Jurors settled into their seats for opening statements, first by the prosecutor. Dugan faces up to six years in prison if convicted on both counts.
The trial will center on what happened when Eduardo Flores-Ruiz, 31, reported to the county courthouse in April for a hearing on a state crime.
Democrats say Trump is looking to make an example of Dugan to blunt judicial opposition to immigration arrests. Dugan told police she and her family found threatening flyers at their homes this spring. The administration has branded her an activist judge.
Agents followed Flores-Ruiz outside the building and arrested him after a foot chase. The U.S. Department of Homeland Security announced in November that he had been deported after he pleaded no contest in the battery case and was sentenced to time served.

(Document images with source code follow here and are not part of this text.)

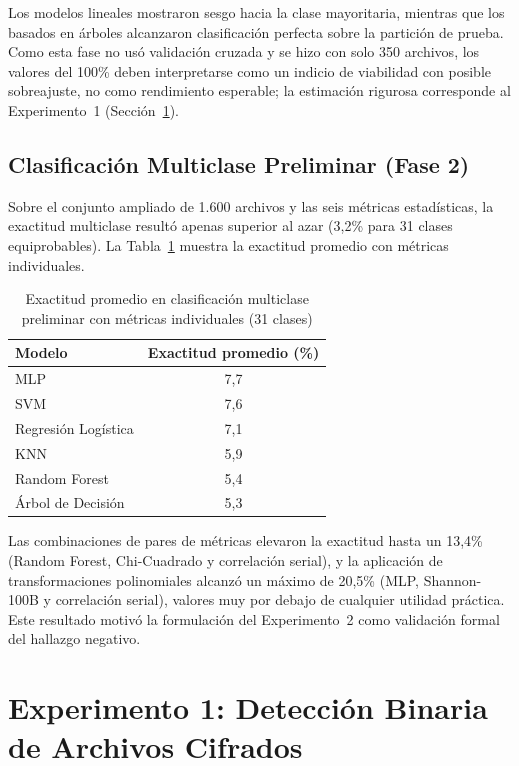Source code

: Los modelos lineales mostraron sesgo hacia la clase mayoritaria, mientras que los basados en árboles alcanzaron clasificación perfecta sobre la partición de prueba. Como esta fase no usó validación cruzada y se hizo con solo 350 archivos, los valores del 100\% deben interpretarse como un indicio de viabilidad con posible sobreajuste, no como rendimiento esperable; la estimación rigurosa corresponde al Experimento~1 (Sección~\ref{sec:exp1}).

\subsection{Clasificación Multiclase Preliminar (Fase 2)}

Sobre el conjunto ampliado de 1.600 archivos y las seis métricas estadísticas, la exactitud multiclase resultó apenas superior al azar (3,2\% para 31 clases equiprobables). La Tabla~\ref{tab:res_prelim_multi} muestra la exactitud promedio con métricas individuales.

\begin{table}[ht]
\centering
\caption{Exactitud promedio en clasificación multiclase preliminar con métricas individuales (31 clases)}
\label{tab:res_prelim_multi}
\begin{tabular}{|l|c|}
\hline
\textbf{Modelo} & \textbf{Exactitud promedio (\%)} \\
\hline
MLP & 7,7 \\
SVM & 7,6 \\
Regresión Logística & 7,1 \\
KNN & 5,9 \\
Random Forest & 5,4 \\
Árbol de Decisión & 5,3 \\
\hline
\end{tabular}
\end{table}

Las combinaciones de pares de métricas elevaron la exactitud hasta un 13,4\% (Random Forest, Chi-Cuadrado y correlación serial), y la aplicación de transformaciones polinomiales alcanzó un máximo de 20,5\% (MLP, Shannon-100B y correlación serial), valores muy por debajo de cualquier utilidad práctica. Este resultado motivó la formulación del Experimento~2 como validación formal del hallazgo negativo.

\section{Experimento 1: Detección Binaria de Archivos Cifrados}
\label{sec:exp1}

Prosecutors charged Dugan on April 24 with obstruction and concealing an individual to prevent arrest. The state Supreme Court eventually suspended her.
Dugan tried to persuade U.S. District Judge Lynn Adelman to dismiss the charges, arguing in filings that she’s immune from prosecution because she was acting in her official capacity as a judge. Adelman refused, ruling in September that there’s no firmly established immunity for judges from criminal prosecution.
Dugan also argues that she was following courthouse protocols on immigration arrests and wasn’t trying to disrupt agents. According to her filings, Milwaukee County Chief Judge Carl Ashley sent out a draft policy about a week before Flores-Ruiz was arrested that barred immigration officers from executing administrative warrants in nonpublic areas and required court personnel to refer any agents to a supervisor.